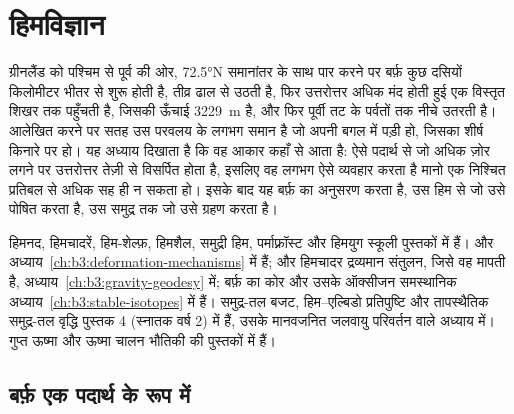 \chapter{हिमविज्ञान}\label{ch:b3:glaciology}

ग्रीनलैंड को पश्चिम से पूर्व की ओर, \ang{72.5}N समानांतर के साथ पार करने पर बर्फ़
कुछ दसियों किलोमीटर भीतर से शुरू होती है, तीव्र ढाल से उठती है, फिर उत्तरोत्तर अधिक मंद होती
हुई एक विस्तृत शिखर तक पहुँचती है, जिसकी ऊँचाई \qty{3229}{m} है, और फिर
पूर्वी तट के पर्वतों तक नीचे उतरती है। आलेखित करने पर सतह उस परवलय के लगभग समान है जो
अपनी बगल में पड़ी हो, जिसका शीर्ष किनारे पर हो। यह अध्याय दिखाता है कि वह आकार कहाँ से
आता है: ऐसे पदार्थ से जो अधिक ज़ोर लगने पर उत्तरोत्तर तेज़ी से विसर्पित होता है,
इसलिए वह लगभग ऐसे व्यवहार करता है मानो एक निश्चित प्रतिबल से अधिक सह ही न सकता हो।
इसके बाद यह बर्फ़ का अनुसरण करता है, उस हिम से जो उसे पोषित करता है, उस
समुद्र तक जो उसे ग्रहण करता है।

\begin{recall}
हिमनद, हिमचादरें, हिम-शेल्फ़, हिमशैल, समुद्री हिम, पर्माफ़्रॉस्ट और
हिमयुग स्कूली पुस्तकों में हैं।  और 
अध्याय~\ref{ch:b3:deformation-mechanisms} में हैं;  और
हिमचादर द्रव्यमान संतुलन, जिसे वह मापती है, अध्याय~\ref{ch:b3:gravity-geodesy} में;
बर्फ़ का कोर और उसके ऑक्सीजन समस्थानिक अध्याय~\ref{ch:b3:stable-isotopes} में हैं।
समुद्र-तल बजट, हिम--एल्बिडो प्रतिपुष्टि और तापस्थैतिक समुद्र-तल
वृद्धि पुस्तक 4 (स्नातक वर्ष 2) में हैं, उसके मानवजनित
जलवायु परिवर्तन वाले अध्याय में। गुप्त ऊष्मा और ऊष्मा चालन भौतिकी की पुस्तकों में हैं।
\end{recall}

\section{बर्फ़ एक पदार्थ के रूप में}\label{sec:b3:glaciology:material}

PROMPT >>
Would you print exactly and only the lines of the material above that run from the line with "पूर्वी तट के" through the line with "हिमयुग स्कूली पुस्तकों", both included?

RESULT OF THE EXERCISE >>
पूर्वी तट के पर्वतों तक नीचे उतरती है। आलेखित करने पर सतह उस परवलय के लगभग समान है जो
अपनी बगल में पड़ी हो, जिसका शीर्ष किनारे पर हो। यह अध्याय दिखाता है कि वह आकार कहाँ से
आता है: ऐसे पदार्थ से जो अधिक ज़ोर लगने पर उत्तरोत्तर तेज़ी से विसर्पित होता है,
इसलिए वह लगभग ऐसे व्यवहार करता है मानो एक निश्चित प्रतिबल से अधिक सह ही न सकता हो।
इसके बाद यह बर्फ़ का अनुसरण करता है, उस हिम से जो उसे पोषित करता है, उस
समुद्र तक जो उसे ग्रहण करता है।

\begin{recall}
हिमनद, हिमचादरें, हिम-शेल्फ़, हिमशैल, समुद्री हिम, पर्माफ़्रॉस्ट और
हिमयुग स्कूली पुस्तकों में हैं।  और 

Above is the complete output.